Examining spectral signatures

One way to do that is by using spectroscopy and/or hyperspectral imaging to identify biomarkers, unique biological flags whose presence indicate something is amiss. Photosynthetic pigment molecules that harvest sunlight and convert it to chemical energy within the algal cells interact in a specific way with the different wavelengths of light. This forms the basis for its spectral signature, and like fingerprints, every signature is unique. Taking advantage of the many advanced bioanalytical imaging techniques and remote sensing technologies that Sandia is known for, Jeri and her colleagues, Thomas Reichardt (8128), Howland Jones (8622), and Aaron Collins (8622) identified hyperspectral reflectance and fluorescence biomarkers for algal growth and productivity at the subcellular, single cell and ensemble levels. By examining the spectral signatures, the team was able to assess algal health by measuring growth and productivity at the lab, greenhouse, and raceway scales. 

Specifically, these experiments provided information on areas such as the efficiency of carbon dioxide capture in collaboration with professor David Hanson at the University of New Mexico, a necessary step for photosynthesis, and how the gas gets converted into the fuel-rich lipids in algae. Additionally, Amy Powell (8635) and Kylea Parchert (8622) studied genetic regulation in high salt conditions, which are very important considerations when siting algal ponds in the desert Southwest. Such understandings are important to engineer and operate an algal biofuel production plant. 

Of the available algae growth options, outdoor open ponds are attractive because they are cost-effective to build and maintain. Such ponds offer the most bang for the buck, but there are more factors to consider in raceway style ponds. Temperature, incident radiation, whether to cover a pond with a greenhouse, nutrient distribution and availability, depth flow characteristics, geometry and channel dimensions, and predation all have an impact on algal health, and are much more difficult to control in a raceway pond. Previously, Sandia researchers Scott James and Patricia Gharagazloo (8365) had begun to develop a computational model, which relied on modified versions of models from the EPA and the US Army Corps of Engineers, to predict algal growth in outdoor raceways under a variety of system configurations.

“Using our discoveries in basic algal biology and the technology we developed, we were able to replace variable relationships gathered from sparse literature with highly improved and accurate measurements relevant to production strains of algae.

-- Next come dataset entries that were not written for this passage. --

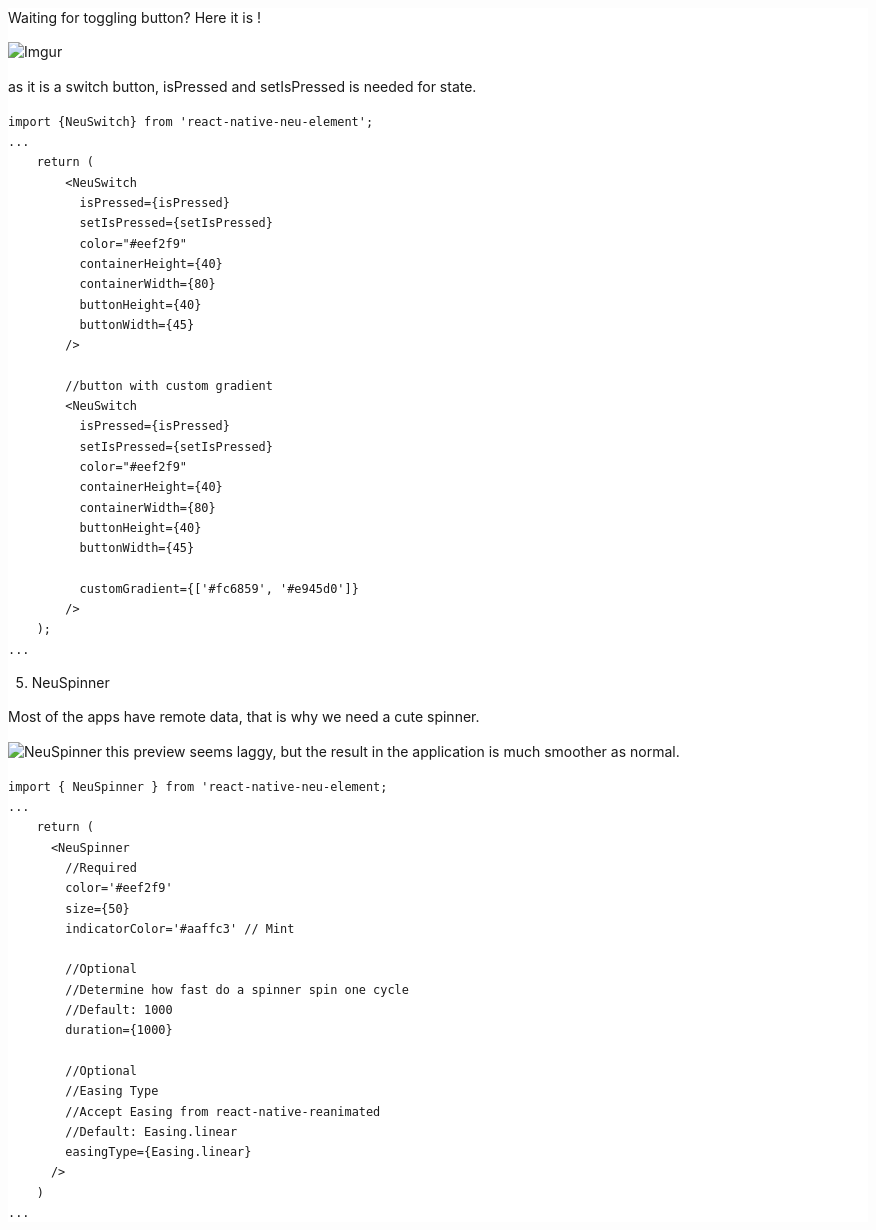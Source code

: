 Waiting for toggling button? Here it is !

![Imgur](https://i.imgur.com/H1kuABVm.jpg)

as it is a switch button, isPressed and setIsPressed is needed for state.

```
import {NeuSwitch} from 'react-native-neu-element';
...
    return (
        <NeuSwitch
          isPressed={isPressed}
          setIsPressed={setIsPressed}
          color="#eef2f9"
          containerHeight={40}
          containerWidth={80}
          buttonHeight={40}
          buttonWidth={45}
        />

        //button with custom gradient
        <NeuSwitch
          isPressed={isPressed}
          setIsPressed={setIsPressed}
          color="#eef2f9"
          containerHeight={40}
          containerWidth={80}
          buttonHeight={40}
          buttonWidth={45}

          customGradient={['#fc6859', '#e945d0']}
        />
    );
...
```

5. NeuSpinner

Most of the apps have remote data, that is why we need a cute spinner.

![NeuSpinner](https://i.imgur.com/X3jnLNnm.gif)
this preview seems laggy, but the result in the application is much smoother as normal.

```
import { NeuSpinner } from 'react-native-neu-element;
...
    return (
      <NeuSpinner
        //Required
        color='#eef2f9'
        size={50}
        indicatorColor='#aaffc3' // Mint

        //Optional
        //Determine how fast do a spinner spin one cycle
        //Default: 1000
        duration={1000}

        //Optional
        //Easing Type
        //Accept Easing from react-native-reanimated
        //Default: Easing.linear
        easingType={Easing.linear}
      />
    )
...
```
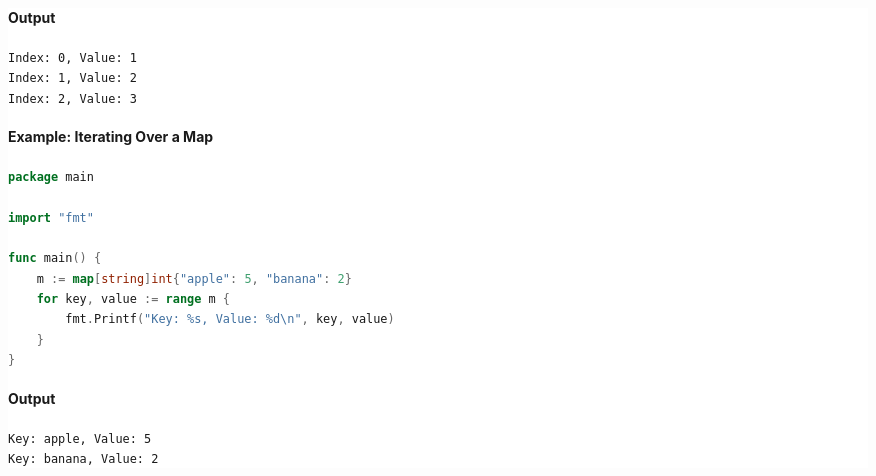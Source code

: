 #### Output

```
Index: 0, Value: 1
Index: 1, Value: 2
Index: 2, Value: 3
```

#### Example: Iterating Over a Map

```go
package main

import "fmt"

func main() {
    m := map[string]int{"apple": 5, "banana": 2}
    for key, value := range m {
        fmt.Printf("Key: %s, Value: %d\n", key, value)
    }
}
```

#### Output

```
Key: apple, Value: 5
Key: banana, Value: 2
```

This results in a predictive model where you could change conditions or understand — using a computer — what is going to happen to a pond without building it,” Jeri says.

The LDRD wrapped up last year, and Jeri says she is thrilled with the amount of knowledge her project contributed to both the industry and Sandia. “We brought several of Sandia’s capabilities together in a unique and interdisciplinary fashion to study a largely unexplored area of biofuels,” Jeri says. “In doing that, we made important contributions to Sandia’s biofuels infrastructure, developed new technical capabilities that enabled key algal biology discoveries, and helped add more visibility to Sandia’s biofuels program. It is important work, and I’m extremely pleased with the hard work of our team and our contributions to the field.”